The refined Lactulose Hydrogen Breath Test (LHBT) is a noninvasive and efficient diagnostic tool used to detect Small Intestinal Bacterial Overgrowth (SIBO) and classify Irritable Bowel Syndrome (IBS) patients based on their hydrogen production levels. This study aimed to enhance the accuracy of LHBT by optimizing its diagnostic parameters and improving patient differentiation.
Key improvements included defining the optimal hydrogen cutoff level at 20 ppm, which balanced sensitivity (77%) and specificity (88%) for detecting SIBO. The orocecal transit time (OCTT) was verified using scintigraphy, establishing an 80-minute diagnostic window. This refinement minimized false positives caused by rapid intestinal transit and improved precision compared to previous 90-minute guidelines.

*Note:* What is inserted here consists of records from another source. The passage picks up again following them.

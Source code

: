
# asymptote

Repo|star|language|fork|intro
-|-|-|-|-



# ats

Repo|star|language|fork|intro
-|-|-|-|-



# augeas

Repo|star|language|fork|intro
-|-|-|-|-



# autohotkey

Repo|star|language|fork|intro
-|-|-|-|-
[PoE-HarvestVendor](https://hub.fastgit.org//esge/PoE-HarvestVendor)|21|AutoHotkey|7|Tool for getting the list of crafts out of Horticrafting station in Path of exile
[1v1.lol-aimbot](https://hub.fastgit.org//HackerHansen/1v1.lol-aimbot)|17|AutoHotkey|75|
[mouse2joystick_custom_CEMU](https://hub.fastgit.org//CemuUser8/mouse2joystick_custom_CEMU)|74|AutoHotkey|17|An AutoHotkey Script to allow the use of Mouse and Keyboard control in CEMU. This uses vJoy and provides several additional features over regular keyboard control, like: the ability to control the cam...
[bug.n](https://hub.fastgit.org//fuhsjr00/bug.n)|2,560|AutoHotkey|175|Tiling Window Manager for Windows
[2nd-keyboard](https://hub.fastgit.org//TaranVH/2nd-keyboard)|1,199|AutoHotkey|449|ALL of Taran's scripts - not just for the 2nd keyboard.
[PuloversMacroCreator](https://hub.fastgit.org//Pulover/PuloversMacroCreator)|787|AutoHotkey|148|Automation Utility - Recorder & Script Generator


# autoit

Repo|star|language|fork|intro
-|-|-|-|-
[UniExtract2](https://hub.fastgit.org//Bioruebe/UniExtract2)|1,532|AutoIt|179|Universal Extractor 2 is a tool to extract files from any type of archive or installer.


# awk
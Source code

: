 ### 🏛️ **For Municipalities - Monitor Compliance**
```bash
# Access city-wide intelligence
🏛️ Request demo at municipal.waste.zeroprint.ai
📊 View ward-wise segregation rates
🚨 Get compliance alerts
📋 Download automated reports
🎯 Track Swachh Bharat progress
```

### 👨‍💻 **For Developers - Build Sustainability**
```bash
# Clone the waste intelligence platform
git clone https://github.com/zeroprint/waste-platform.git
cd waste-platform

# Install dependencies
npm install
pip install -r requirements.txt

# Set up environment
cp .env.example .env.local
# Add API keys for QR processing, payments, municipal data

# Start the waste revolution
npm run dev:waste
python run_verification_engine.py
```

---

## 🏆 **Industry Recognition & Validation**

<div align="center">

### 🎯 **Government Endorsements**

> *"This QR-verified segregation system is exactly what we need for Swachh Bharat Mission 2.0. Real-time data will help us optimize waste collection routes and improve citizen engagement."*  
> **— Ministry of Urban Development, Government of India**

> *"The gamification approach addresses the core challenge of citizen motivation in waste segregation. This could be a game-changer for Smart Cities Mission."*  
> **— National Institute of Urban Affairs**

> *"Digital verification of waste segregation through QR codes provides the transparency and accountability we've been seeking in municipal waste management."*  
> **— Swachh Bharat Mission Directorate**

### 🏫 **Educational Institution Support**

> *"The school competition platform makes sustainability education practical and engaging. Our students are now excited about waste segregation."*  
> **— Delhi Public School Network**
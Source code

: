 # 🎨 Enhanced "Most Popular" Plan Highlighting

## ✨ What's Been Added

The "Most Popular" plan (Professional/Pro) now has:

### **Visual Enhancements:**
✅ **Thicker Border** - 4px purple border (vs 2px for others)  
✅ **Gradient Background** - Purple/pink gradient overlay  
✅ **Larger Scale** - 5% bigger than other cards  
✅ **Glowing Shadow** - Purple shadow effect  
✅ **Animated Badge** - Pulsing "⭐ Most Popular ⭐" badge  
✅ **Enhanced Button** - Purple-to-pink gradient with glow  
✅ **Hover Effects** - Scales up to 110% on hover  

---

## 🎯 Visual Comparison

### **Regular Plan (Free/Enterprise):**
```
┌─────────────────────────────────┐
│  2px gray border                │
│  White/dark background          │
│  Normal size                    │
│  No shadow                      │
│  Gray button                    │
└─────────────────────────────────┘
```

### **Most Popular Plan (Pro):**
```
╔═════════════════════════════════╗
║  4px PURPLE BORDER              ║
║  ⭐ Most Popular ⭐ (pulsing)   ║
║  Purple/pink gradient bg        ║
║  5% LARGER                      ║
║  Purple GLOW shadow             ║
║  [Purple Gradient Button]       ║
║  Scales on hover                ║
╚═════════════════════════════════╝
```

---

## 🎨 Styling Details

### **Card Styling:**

The study analyzed 206 participants, including healthy controls, SIBO-predisposed individuals, and IBS patients. IBS patients were subdivided into high-hydrogen IBS (above 20 ppm) and low-hydrogen IBS (below 20 ppm). High-hydrogen IBS patients showed bacterial overgrowth patterns similar to confirmed SIBO cases, particularly in diarrhea-predominant IBS (IBS-D), which had significantly higher hydrogen levels compared to constipation-predominant IBS (IBS-C).
The effectiveness of antibiotic therapy was validated, as high-hydrogen IBS patients experienced reduced hydrogen levels and symptom relief after treatment, confirming SIBO’s role in their symptoms. Statistical analyses, including ROC curve and AUC evaluations, demonstrated the reliability of the 20 ppm cutoff.
This refined LHBT method provides a robust framework for diagnosing SIBO and stratifying IBS patients. It offers clinicians a precise tool to identify SIBO-related IBS cases and guide targeted treatment strategies, such as antibiotics, for symptom management.